Task directions:
Pull every line containing "Function" from the listing below.
# # # #
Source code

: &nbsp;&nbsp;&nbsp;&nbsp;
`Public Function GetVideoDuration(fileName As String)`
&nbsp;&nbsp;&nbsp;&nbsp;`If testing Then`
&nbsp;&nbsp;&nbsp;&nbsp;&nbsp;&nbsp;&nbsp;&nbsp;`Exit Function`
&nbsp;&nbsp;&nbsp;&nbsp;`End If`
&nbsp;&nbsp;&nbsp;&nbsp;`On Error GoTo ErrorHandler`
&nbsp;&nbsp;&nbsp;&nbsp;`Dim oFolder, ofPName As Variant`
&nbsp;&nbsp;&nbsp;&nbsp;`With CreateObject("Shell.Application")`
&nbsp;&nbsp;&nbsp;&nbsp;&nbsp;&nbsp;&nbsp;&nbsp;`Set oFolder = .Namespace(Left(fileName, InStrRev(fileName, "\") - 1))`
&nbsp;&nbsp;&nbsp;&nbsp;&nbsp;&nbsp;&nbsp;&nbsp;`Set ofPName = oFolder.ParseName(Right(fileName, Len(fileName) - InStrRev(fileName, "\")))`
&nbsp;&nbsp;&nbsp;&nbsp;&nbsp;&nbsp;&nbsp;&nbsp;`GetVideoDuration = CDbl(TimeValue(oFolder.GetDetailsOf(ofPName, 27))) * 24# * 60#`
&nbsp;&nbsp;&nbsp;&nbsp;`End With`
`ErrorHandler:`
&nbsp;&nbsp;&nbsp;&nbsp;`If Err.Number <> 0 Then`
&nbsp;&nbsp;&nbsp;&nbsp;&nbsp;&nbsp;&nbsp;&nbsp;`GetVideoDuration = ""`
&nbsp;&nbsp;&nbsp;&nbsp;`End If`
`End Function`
# # # #
Answer below:
`Public Function GetVideoDuration(fileName As String)`
&nbsp;&nbsp;&nbsp;&nbsp;&nbsp;&nbsp;&nbsp;&nbsp;`Exit Function`
`End Function`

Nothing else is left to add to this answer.